Work to complete: Nothing in the entries may be altered; copy them in full.

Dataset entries
BEGIN
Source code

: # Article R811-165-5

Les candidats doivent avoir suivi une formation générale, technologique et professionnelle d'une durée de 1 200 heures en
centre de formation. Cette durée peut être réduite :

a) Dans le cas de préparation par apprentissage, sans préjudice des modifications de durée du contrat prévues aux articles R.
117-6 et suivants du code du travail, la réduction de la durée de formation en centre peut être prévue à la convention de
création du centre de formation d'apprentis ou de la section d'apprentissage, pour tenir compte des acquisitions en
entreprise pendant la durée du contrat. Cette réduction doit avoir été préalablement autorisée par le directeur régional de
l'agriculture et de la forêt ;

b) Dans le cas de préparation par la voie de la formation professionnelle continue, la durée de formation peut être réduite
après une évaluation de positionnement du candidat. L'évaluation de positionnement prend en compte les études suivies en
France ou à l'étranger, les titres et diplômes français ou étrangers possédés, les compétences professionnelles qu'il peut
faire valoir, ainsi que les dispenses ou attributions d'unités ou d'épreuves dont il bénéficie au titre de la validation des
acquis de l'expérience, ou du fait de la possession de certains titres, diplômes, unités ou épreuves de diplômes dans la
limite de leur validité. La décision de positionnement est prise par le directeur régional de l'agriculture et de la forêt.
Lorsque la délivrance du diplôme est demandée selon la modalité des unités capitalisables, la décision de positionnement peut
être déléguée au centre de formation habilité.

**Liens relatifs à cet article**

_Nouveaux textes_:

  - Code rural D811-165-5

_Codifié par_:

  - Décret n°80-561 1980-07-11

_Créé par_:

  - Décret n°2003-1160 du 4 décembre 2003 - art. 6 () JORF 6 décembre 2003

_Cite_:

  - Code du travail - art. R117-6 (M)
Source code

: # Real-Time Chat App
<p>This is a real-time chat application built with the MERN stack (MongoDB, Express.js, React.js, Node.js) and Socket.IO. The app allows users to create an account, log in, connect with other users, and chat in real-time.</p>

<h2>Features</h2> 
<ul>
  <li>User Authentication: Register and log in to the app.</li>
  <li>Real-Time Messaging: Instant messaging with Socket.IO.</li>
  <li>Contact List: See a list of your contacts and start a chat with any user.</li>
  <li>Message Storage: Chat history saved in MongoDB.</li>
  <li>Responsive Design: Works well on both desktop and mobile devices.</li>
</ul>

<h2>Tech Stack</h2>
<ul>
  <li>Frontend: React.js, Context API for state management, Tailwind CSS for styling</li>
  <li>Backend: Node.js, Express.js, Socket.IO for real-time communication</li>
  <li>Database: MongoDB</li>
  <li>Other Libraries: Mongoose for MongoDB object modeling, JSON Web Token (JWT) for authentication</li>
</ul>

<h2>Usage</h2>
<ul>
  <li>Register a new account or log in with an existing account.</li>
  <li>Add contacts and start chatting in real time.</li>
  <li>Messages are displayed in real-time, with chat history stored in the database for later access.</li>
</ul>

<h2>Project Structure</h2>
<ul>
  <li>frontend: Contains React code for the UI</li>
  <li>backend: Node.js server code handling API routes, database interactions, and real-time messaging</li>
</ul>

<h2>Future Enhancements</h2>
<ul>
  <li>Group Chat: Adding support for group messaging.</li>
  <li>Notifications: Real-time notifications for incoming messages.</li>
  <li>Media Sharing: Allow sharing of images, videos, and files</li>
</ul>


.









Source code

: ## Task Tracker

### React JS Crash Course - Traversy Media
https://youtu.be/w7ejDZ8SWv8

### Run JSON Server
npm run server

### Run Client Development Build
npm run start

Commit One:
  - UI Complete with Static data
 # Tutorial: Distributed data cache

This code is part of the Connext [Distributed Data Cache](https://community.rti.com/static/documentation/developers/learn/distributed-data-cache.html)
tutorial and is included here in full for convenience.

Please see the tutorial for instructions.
END
Result of this exercise:
Source code

: # Article R811-165-5

Les candidats doivent avoir suivi une formation générale, technologique et professionnelle d'une durée de 1 200 heures en
centre de formation. Cette durée peut être réduite :

a) Dans le cas de préparation par apprentissage, sans préjudice des modifications de durée du contrat prévues aux articles R.
117-6 et suivants du code du travail, la réduction de la durée de formation en centre peut être prévue à la convention de
création du centre de formation d'apprentis ou de la section d'apprentissage, pour tenir compte des acquisitions en
entreprise pendant la durée du contrat. Cette réduction doit avoir été préalablement autorisée par le directeur régional de
l'agriculture et de la forêt ;

b) Dans le cas de préparation par la voie de la formation professionnelle continue, la durée de formation peut être réduite
après une évaluation de positionnement du candidat. L'évaluation de positionnement prend en compte les études suivies en
France ou à l'étranger, les titres et diplômes français ou étrangers possédés, les compétences professionnelles qu'il peut
faire valoir, ainsi que les dispenses ou attributions d'unités ou d'épreuves dont il bénéficie au titre de la validation des
acquis de l'expérience, ou du fait de la possession de certains titres, diplômes, unités ou épreuves de diplômes dans la
limite de leur validité. La décision de positionnement est prise par le directeur régional de l'agriculture et de la forêt.
Lorsque la délivrance du diplôme est demandée selon la modalité des unités capitalisables, la décision de positionnement peut
être déléguée au centre de formation habilité.

**Liens relatifs à cet article**

_Nouveaux textes_:

  - Code rural D811-165-5

_Codifié par_:

  - Décret n°80-561 1980-07-11

_Créé par_:

  - Décret n°2003-1160 du 4 décembre 2003 - art. 6 () JORF 6 décembre 2003

_Cite_:

  - Code du travail - art. R117-6 (M)
Source code

: # Real-Time Chat App
<p>This is a real-time chat application built with the MERN stack (MongoDB, Express.js, React.js, Node.js) and Socket.IO. The app allows users to create an account, log in, connect with other users, and chat in real-time.</p>

<h2>Features</h2> 
<ul>
  <li>User Authentication: Register and log in to the app.</li>
  <li>Real-Time Messaging: Instant messaging with Socket.IO.</li>
  <li>Contact List: See a list of your contacts and start a chat with any user.</li>
  <li>Message Storage: Chat history saved in MongoDB.</li>
  <li>Responsive Design: Works well on both desktop and mobile devices.</li>
</ul>

<h2>Tech Stack</h2>
<ul>
  <li>Frontend: React.js, Context API for state management, Tailwind CSS for styling</li>
  <li>Backend: Node.js, Express.js, Socket.IO for real-time communication</li>
  <li>Database: MongoDB</li>
  <li>Other Libraries: Mongoose for MongoDB object modeling, JSON Web Token (JWT) for authentication</li>
</ul>

<h2>Usage</h2>
<ul>
  <li>Register a new account or log in with an existing account.</li>
  <li>Add contacts and start chatting in real time.</li>
  <li>Messages are displayed in real-time, with chat history stored in the database for later access.</li>
</ul>

<h2>Project Structure</h2>
<ul>
  <li>frontend: Contains React code for the UI</li>
  <li>backend: Node.js server code handling API routes, database interactions, and real-time messaging</li>
</ul>

<h2>Future Enhancements</h2>
<ul>
  <li>Group Chat: Adding support for group messaging.</li>
  <li>Notifications: Real-time notifications for incoming messages.</li>
  <li>Media Sharing: Allow sharing of images, videos, and files</li>
</ul>


.









Source code

: ## Task Tracker

### React JS Crash Course - Traversy Media
https://youtu.be/w7ejDZ8SWv8

### Run JSON Server
npm run server

### Run Client Development Build
npm run start

Commit One:
  - UI Complete with Static data
 # Tutorial: Distributed data cache

This code is part of the Connext [Distributed Data Cache](https://community.rti.com/static/documentation/developers/learn/distributed-data-cache.html)
tutorial and is included here in full for convenience.

Please see the tutorial for instructions.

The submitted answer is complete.